Required work.
Make an exact copy of the entries below, with all images left out.

"""

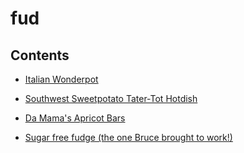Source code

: # fud

## Contents

* [Italian Wonderpot](italian-wonder-pot.md)

* [Southwest Sweetpotato Tater-Tot Hotdish](southwest-sweet-potato-tater-tot-hotdish.md)

* [Da Mama's Apricot Bars](apricot-bars.md)

* [Sugar free fudge (the one Bruce brought to work!)](sugar-free-fudge.md)
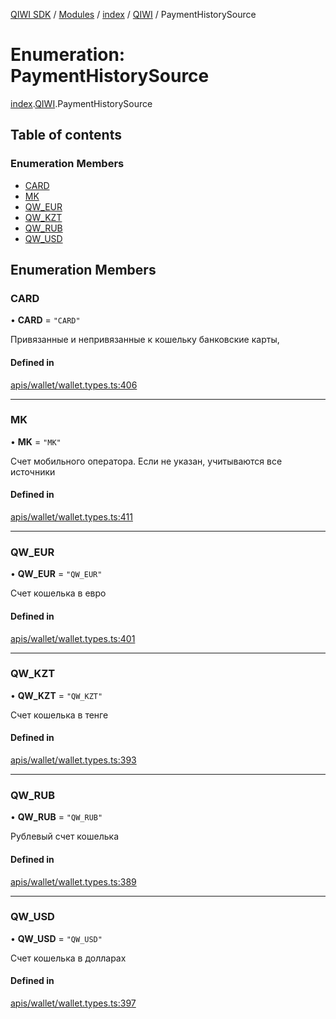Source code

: [QIWI SDK](../README.md) / [Modules](../modules.md) / [index](../modules/index.md) / [QIWI](../modules/index.QIWI.md) / PaymentHistorySource

# Enumeration: PaymentHistorySource

[index](../modules/index.md).[QIWI](../modules/index.QIWI.md).PaymentHistorySource

## Table of contents

### Enumeration Members

- [CARD](index.QIWI.PaymentHistorySource.md#card)
- [MK](index.QIWI.PaymentHistorySource.md#mk)
- [QW\_EUR](index.QIWI.PaymentHistorySource.md#qw_eur)
- [QW\_KZT](index.QIWI.PaymentHistorySource.md#qw_kzt)
- [QW\_RUB](index.QIWI.PaymentHistorySource.md#qw_rub)
- [QW\_USD](index.QIWI.PaymentHistorySource.md#qw_usd)

## Enumeration Members

### CARD

• **CARD** = ``"CARD"``

Привязанные и непривязанные к кошельку банковские
карты,

#### Defined in

[apis/wallet/wallet.types.ts:406](https://github.com/AlexXanderGrib/node-qiwi-sdk/blob/501d75e/src/apis/wallet/wallet.types.ts#L406)

___

### MK

• **MK** = ``"MK"``

Счет мобильного оператора. Если не указан, учитываются
все источники

#### Defined in

[apis/wallet/wallet.types.ts:411](https://github.com/AlexXanderGrib/node-qiwi-sdk/blob/501d75e/src/apis/wallet/wallet.types.ts#L411)

___

### QW\_EUR

• **QW\_EUR** = ``"QW_EUR"``

Счет кошелька в евро

#### Defined in

[apis/wallet/wallet.types.ts:401](https://github.com/AlexXanderGrib/node-qiwi-sdk/blob/501d75e/src/apis/wallet/wallet.types.ts#L401)

___

### QW\_KZT

• **QW\_KZT** = ``"QW_KZT"``

Счет кошелька в тенге

#### Defined in

[apis/wallet/wallet.types.ts:393](https://github.com/AlexXanderGrib/node-qiwi-sdk/blob/501d75e/src/apis/wallet/wallet.types.ts#L393)

___

### QW\_RUB

• **QW\_RUB** = ``"QW_RUB"``

Рублевый счет кошелька

#### Defined in

[apis/wallet/wallet.types.ts:389](https://github.com/AlexXanderGrib/node-qiwi-sdk/blob/501d75e/src/apis/wallet/wallet.types.ts#L389)

___

### QW\_USD

• **QW\_USD** = ``"QW_USD"``

Счет кошелька в долларах

#### Defined in

[apis/wallet/wallet.types.ts:397](https://github.com/AlexXanderGrib/node-qiwi-sdk/blob/501d75e/src/apis/wallet/wallet.types.ts#L397)
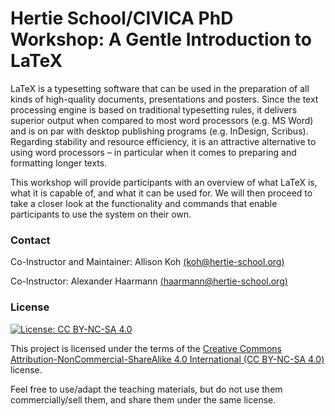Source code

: # Hertie School/CIVICA PhD Workshop: A Gentle Introduction to LaTeX 

LaTeX is a typesetting software that can be used in the preparation of all kinds of high-quality documents, presentations and posters. Since the text processing engine is based on traditional typesetting rules, it delivers superior output when compared to most word processors (e.g. MS Word) and is on par with desktop publishing programs (e.g. InDesign, Scribus). Regarding stability and resource efficiency, it is an attractive alternative to using word processors – in particular when it comes to preparing and formatting longer texts.

This workshop will provide participants with an overview of what LaTeX is, what it is capable of, and what it can be used for. We will then proceed to take a closer look at the functionality and commands that enable participants to use the system on their own.

### Contact

Co-Instructor and Maintainer: Allison Koh [(koh@hertie-school.org)](koh@hertie-school.org)

Co-Instructor: Alexander Haarmann [(haarmann@hertie-school.org)](haarmann@hertie-school.org)


### License
[![License: CC BY-NC-SA 4.0](https://img.shields.io/badge/License-CC%20BY--NC--SA%204.0-lightgrey.svg)](https://creativecommons.org/licenses/by-nc-sa/4.0/)

This project is licensed under the terms of the [Creative Commons Attribution-NonCommercial-ShareAlike 4.0 International (CC BY-NC-SA 4.0)](https://creativecommons.org/licenses/by-nc-sa/4.0/) license.

Feel free to use/adapt the teaching materials, but do not use them commercially/sell them, and share them under the same license.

"""

Result for this task.
Source code

: # fud

## Contents

* [Italian Wonderpot](italian-wonder-pot.md)

* [Southwest Sweetpotato Tater-Tot Hotdish](southwest-sweet-potato-tater-tot-hotdish.md)

* [Da Mama's Apricot Bars](apricot-bars.md)

* [Sugar free fudge (the one Bruce brought to work!)](sugar-free-fudge.md)
Source code

: [QIWI SDK](../README.md) / [Modules](../modules.md) / [index](../modules/index.md) / [QIWI](../modules/index.QIWI.md) / PaymentHistorySource

# Enumeration: PaymentHistorySource

[index](../modules/index.md).[QIWI](../modules/index.QIWI.md).PaymentHistorySource

## Table of contents

### Enumeration Members

- [CARD](index.QIWI.PaymentHistorySource.md#card)
- [MK](index.QIWI.PaymentHistorySource.md#mk)
- [QW\_EUR](index.QIWI.PaymentHistorySource.md#qw_eur)
- [QW\_KZT](index.QIWI.PaymentHistorySource.md#qw_kzt)
- [QW\_RUB](index.QIWI.PaymentHistorySource.md#qw_rub)
- [QW\_USD](index.QIWI.PaymentHistorySource.md#qw_usd)

## Enumeration Members

### CARD

• **CARD** = ``"CARD"``

Привязанные и непривязанные к кошельку банковские
карты,

#### Defined in

[apis/wallet/wallet.types.ts:406](https://github.com/AlexXanderGrib/node-qiwi-sdk/blob/501d75e/src/apis/wallet/wallet.types.ts#L406)

___

### MK

• **MK** = ``"MK"``

Счет мобильного оператора. Если не указан, учитываются
все источники

#### Defined in

[apis/wallet/wallet.types.ts:411](https://github.com/AlexXanderGrib/node-qiwi-sdk/blob/501d75e/src/apis/wallet/wallet.types.ts#L411)

___

### QW\_EUR

• **QW\_EUR** = ``"QW_EUR"``

Счет кошелька в евро

#### Defined in

[apis/wallet/wallet.types.ts:401](https://github.com/AlexXanderGrib/node-qiwi-sdk/blob/501d75e/src/apis/wallet/wallet.types.ts#L401)

___

### QW\_KZT

• **QW\_KZT** = ``"QW_KZT"``

Счет кошелька в тенге

#### Defined in

[apis/wallet/wallet.types.ts:393](https://github.com/AlexXanderGrib/node-qiwi-sdk/blob/501d75e/src/apis/wallet/wallet.types.ts#L393)

___

### QW\_RUB

• **QW\_RUB** = ``"QW_RUB"``

Рублевый счет кошелька

#### Defined in

[apis/wallet/wallet.types.ts:389](https://github.com/AlexXanderGrib/node-qiwi-sdk/blob/501d75e/src/apis/wallet/wallet.types.ts#L389)

___

### QW\_USD

• **QW\_USD** = ``"QW_USD"``

Счет кошелька в долларах

#### Defined in

[apis/wallet/wallet.types.ts:397](https://github.com/AlexXanderGrib/node-qiwi-sdk/blob/501d75e/src/apis/wallet/wallet.types.ts#L397)
Source code

: # Hertie School/CIVICA PhD Workshop: A Gentle Introduction to LaTeX 

LaTeX is a typesetting software that can be used in the preparation of all kinds of high-quality documents, presentations and posters. Since the text processing engine is based on traditional typesetting rules, it delivers superior output when compared to most word processors (e.g. MS Word) and is on par with desktop publishing programs (e.g. InDesign, Scribus). Regarding stability and resource efficiency, it is an attractive alternative to using word processors – in particular when it comes to preparing and formatting longer texts.

This workshop will provide participants with an overview of what LaTeX is, what it is capable of, and what it can be used for. We will then proceed to take a closer look at the functionality and commands that enable participants to use the system on their own.

### Contact

Co-Instructor and Maintainer: Allison Koh [(koh@hertie-school.org)](koh@hertie-school.org)

Co-Instructor: Alexander Haarmann [(haarmann@hertie-school.org)](haarmann@hertie-school.org)


### License
[![License: CC BY-NC-SA 4.0](https://img.shields.io/badge/License-CC%20BY--NC--SA%204.0-lightgrey.svg)](https://creativecommons.org/licenses/by-nc-sa/4.0/)

This project is licensed under the terms of the [Creative Commons Attribution-NonCommercial-ShareAlike 4.0 International (CC BY-NC-SA 4.0)](https://creativecommons.org/licenses/by-nc-sa/4.0/) license.

Feel free to use/adapt the teaching materials, but do not use them commercially/sell them, and share them under the same license.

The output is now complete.